• _What you need to do_
From the listing below, copy only the lines from the line that contains "梦霞之姊名梦珊，子名兰儿，此为《玉梨魂》所略。" to the line that contains "校址所在地，为一穷乡。而是乡", counting those two lines as part of the copy.

+++

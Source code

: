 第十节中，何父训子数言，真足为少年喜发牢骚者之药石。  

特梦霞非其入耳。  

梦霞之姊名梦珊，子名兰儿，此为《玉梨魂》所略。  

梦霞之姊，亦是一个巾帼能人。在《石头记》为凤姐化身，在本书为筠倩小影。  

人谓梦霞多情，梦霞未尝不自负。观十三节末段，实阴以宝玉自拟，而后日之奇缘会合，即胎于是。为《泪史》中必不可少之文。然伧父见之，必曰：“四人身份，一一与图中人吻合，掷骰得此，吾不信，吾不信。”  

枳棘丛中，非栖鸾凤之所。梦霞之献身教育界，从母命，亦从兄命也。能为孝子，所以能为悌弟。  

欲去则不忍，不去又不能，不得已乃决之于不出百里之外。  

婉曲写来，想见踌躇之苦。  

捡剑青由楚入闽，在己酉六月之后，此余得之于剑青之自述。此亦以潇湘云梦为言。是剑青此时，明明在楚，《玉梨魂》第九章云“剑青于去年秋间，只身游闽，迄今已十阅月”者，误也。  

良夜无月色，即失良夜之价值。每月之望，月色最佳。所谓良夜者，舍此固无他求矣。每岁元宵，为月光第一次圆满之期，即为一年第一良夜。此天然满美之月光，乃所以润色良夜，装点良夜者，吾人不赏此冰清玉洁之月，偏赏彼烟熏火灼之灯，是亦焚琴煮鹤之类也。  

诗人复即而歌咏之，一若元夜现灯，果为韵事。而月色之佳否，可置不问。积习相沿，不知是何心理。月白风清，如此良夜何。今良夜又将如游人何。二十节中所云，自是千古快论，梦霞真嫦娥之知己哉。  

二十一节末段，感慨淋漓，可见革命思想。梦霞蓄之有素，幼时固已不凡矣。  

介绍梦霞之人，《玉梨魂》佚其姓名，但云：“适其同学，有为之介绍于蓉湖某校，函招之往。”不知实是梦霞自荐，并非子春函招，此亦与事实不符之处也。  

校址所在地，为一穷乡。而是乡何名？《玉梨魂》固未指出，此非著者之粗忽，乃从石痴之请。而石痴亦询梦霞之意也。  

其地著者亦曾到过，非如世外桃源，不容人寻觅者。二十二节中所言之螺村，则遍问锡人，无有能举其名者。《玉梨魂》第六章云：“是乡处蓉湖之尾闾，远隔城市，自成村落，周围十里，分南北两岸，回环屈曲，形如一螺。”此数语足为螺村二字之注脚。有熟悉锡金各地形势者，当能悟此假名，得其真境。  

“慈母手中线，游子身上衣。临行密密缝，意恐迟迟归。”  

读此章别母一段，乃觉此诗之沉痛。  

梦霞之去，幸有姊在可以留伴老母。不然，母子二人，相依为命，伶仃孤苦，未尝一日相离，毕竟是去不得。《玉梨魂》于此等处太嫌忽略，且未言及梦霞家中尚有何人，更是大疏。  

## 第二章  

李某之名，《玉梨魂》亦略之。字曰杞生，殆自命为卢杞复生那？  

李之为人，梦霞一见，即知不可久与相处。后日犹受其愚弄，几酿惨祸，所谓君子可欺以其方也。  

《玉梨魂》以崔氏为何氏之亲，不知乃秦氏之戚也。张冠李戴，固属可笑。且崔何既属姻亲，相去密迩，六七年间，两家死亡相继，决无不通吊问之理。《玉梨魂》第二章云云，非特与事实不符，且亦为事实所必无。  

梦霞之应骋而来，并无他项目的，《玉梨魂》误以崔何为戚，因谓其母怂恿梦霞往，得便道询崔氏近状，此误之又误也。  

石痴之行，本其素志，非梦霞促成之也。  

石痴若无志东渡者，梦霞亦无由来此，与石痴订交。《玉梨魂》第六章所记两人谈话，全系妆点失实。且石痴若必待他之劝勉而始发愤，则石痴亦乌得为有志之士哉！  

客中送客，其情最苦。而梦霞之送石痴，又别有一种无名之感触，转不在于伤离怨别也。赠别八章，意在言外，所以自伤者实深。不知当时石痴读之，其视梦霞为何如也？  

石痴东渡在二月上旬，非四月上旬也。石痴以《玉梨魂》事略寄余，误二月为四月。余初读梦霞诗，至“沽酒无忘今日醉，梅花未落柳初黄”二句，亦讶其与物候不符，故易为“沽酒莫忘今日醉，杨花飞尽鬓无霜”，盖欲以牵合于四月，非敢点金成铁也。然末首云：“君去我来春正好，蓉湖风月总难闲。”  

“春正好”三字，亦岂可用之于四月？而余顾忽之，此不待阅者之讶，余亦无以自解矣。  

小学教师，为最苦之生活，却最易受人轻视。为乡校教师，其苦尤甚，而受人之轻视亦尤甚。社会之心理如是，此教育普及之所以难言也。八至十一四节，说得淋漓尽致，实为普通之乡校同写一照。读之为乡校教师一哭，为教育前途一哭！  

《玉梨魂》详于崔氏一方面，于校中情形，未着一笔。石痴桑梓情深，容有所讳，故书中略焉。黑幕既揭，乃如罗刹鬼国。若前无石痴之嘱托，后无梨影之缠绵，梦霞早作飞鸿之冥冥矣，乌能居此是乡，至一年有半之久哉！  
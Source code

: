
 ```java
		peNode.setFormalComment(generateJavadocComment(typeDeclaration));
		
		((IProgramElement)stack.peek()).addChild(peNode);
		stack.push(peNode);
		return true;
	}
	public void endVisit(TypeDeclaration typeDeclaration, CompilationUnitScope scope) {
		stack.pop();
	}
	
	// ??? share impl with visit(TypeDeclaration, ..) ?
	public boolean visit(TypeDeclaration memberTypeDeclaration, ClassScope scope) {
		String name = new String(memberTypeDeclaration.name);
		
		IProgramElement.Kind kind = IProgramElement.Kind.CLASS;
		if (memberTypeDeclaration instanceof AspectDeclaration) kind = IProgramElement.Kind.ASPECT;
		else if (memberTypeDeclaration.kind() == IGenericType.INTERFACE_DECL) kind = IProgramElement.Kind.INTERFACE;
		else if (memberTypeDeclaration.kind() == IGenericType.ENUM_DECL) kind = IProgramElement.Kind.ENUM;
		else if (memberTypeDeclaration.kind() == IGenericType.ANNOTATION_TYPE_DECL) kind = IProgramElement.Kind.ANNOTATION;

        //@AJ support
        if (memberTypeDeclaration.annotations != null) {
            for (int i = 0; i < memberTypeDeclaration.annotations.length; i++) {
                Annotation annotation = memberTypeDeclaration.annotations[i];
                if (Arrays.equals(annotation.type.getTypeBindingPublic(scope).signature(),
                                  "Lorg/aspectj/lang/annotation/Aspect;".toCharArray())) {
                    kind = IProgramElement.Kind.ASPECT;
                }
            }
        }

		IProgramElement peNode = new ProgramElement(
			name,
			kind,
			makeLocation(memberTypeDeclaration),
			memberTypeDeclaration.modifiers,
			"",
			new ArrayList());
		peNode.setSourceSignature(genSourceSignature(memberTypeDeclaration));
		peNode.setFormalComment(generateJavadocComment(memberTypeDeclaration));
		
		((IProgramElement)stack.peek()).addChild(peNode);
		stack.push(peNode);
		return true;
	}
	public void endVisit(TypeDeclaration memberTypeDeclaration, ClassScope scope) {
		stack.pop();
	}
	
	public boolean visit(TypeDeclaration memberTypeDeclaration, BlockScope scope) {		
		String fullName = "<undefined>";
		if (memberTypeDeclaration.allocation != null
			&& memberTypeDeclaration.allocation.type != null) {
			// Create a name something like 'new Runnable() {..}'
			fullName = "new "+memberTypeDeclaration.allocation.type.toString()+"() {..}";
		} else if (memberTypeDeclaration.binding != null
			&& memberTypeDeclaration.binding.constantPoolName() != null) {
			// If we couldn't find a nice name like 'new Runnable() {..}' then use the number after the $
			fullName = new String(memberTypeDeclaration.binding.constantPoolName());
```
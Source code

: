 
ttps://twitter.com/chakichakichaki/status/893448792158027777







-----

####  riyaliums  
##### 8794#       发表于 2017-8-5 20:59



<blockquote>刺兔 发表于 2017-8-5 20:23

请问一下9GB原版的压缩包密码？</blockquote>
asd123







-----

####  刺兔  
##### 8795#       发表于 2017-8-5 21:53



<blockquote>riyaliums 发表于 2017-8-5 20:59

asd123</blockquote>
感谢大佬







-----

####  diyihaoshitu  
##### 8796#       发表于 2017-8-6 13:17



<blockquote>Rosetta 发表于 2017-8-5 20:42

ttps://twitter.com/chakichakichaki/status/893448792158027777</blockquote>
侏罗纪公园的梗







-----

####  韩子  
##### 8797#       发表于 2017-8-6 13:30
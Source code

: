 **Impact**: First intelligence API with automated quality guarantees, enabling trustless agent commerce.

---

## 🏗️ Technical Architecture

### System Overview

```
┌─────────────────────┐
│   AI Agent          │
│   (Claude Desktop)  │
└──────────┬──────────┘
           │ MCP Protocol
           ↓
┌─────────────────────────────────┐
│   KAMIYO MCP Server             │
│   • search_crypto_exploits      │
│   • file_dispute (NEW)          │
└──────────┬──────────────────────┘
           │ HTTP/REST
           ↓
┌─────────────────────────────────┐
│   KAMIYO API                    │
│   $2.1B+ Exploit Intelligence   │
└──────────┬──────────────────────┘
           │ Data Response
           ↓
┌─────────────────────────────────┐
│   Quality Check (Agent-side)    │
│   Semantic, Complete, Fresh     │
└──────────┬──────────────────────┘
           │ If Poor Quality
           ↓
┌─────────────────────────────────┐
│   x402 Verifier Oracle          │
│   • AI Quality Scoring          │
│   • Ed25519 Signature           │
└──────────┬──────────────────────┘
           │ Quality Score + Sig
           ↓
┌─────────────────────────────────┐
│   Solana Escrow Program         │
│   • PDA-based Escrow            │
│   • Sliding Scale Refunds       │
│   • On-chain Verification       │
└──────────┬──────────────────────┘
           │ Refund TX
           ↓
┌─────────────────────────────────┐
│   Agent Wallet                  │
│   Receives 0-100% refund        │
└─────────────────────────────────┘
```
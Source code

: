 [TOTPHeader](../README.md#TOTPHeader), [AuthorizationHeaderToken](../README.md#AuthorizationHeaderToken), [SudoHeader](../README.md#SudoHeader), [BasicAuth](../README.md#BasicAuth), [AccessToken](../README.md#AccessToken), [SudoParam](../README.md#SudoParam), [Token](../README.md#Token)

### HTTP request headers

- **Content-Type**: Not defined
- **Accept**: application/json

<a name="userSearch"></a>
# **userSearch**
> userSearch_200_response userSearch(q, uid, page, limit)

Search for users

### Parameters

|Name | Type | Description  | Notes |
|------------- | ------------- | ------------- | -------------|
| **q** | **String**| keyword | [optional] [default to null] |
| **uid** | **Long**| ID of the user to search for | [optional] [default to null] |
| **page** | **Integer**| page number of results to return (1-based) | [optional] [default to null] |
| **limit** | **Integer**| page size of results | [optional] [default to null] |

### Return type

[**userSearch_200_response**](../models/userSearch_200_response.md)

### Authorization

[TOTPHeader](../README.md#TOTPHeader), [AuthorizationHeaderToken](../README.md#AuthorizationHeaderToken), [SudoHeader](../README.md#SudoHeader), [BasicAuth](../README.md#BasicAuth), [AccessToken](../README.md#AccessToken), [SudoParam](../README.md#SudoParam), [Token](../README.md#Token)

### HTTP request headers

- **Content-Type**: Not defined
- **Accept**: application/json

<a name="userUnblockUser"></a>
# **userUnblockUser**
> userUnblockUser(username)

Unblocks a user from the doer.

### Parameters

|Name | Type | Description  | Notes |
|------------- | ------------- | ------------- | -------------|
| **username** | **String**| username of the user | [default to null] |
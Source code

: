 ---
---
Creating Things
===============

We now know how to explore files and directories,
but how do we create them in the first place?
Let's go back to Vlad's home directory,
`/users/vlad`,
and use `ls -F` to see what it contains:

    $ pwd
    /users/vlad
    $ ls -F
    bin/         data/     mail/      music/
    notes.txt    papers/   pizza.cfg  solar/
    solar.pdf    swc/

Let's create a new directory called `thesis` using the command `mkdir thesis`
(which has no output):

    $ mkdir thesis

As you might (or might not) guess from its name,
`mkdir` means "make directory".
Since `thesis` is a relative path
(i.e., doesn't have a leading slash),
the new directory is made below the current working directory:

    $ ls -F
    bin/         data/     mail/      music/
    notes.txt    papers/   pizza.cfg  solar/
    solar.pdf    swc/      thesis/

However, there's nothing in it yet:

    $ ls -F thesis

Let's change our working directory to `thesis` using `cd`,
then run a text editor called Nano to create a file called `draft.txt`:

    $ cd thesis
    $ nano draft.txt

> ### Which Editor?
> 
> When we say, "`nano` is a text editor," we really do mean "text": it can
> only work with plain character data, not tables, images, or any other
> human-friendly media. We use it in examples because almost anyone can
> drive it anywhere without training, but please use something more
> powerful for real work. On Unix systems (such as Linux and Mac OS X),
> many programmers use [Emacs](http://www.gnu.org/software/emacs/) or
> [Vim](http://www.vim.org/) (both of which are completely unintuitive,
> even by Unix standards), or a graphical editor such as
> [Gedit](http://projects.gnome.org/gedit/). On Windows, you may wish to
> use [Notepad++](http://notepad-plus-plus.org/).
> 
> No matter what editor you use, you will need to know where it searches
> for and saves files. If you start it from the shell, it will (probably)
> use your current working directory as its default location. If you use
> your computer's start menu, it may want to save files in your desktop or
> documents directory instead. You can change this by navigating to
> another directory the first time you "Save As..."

+++

• _Answer to this exercise_
梦霞之姊名梦珊，子名兰儿，此为《玉梨魂》所略。  

梦霞之姊，亦是一个巾帼能人。在《石头记》为凤姐化身，在本书为筠倩小影。  

人谓梦霞多情，梦霞未尝不自负。观十三节末段，实阴以宝玉自拟，而后日之奇缘会合，即胎于是。为《泪史》中必不可少之文。然伧父见之，必曰：“四人身份，一一与图中人吻合，掷骰得此，吾不信，吾不信。”  

枳棘丛中，非栖鸾凤之所。梦霞之献身教育界，从母命，亦从兄命也。能为孝子，所以能为悌弟。  

欲去则不忍，不去又不能，不得已乃决之于不出百里之外。  

婉曲写来，想见踌躇之苦。  

捡剑青由楚入闽，在己酉六月之后，此余得之于剑青之自述。此亦以潇湘云梦为言。是剑青此时，明明在楚，《玉梨魂》第九章云“剑青于去年秋间，只身游闽，迄今已十阅月”者，误也。  

良夜无月色，即失良夜之价值。每月之望，月色最佳。所谓良夜者，舍此固无他求矣。每岁元宵，为月光第一次圆满之期，即为一年第一良夜。此天然满美之月光，乃所以润色良夜，装点良夜者，吾人不赏此冰清玉洁之月，偏赏彼烟熏火灼之灯，是亦焚琴煮鹤之类也。  

诗人复即而歌咏之，一若元夜现灯，果为韵事。而月色之佳否，可置不问。积习相沿，不知是何心理。月白风清，如此良夜何。今良夜又将如游人何。二十节中所云，自是千古快论，梦霞真嫦娥之知己哉。  

二十一节末段，感慨淋漓，可见革命思想。梦霞蓄之有素，幼时固已不凡矣。  

介绍梦霞之人，《玉梨魂》佚其姓名，但云：“适其同学，有为之介绍于蓉湖某校，函招之往。”不知实是梦霞自荐，并非子春函招，此亦与事实不符之处也。  

校址所在地，为一穷乡。而是乡何名？《玉梨魂》固未指出，此非著者之粗忽，乃从石痴之请。而石痴亦询梦霞之意也。  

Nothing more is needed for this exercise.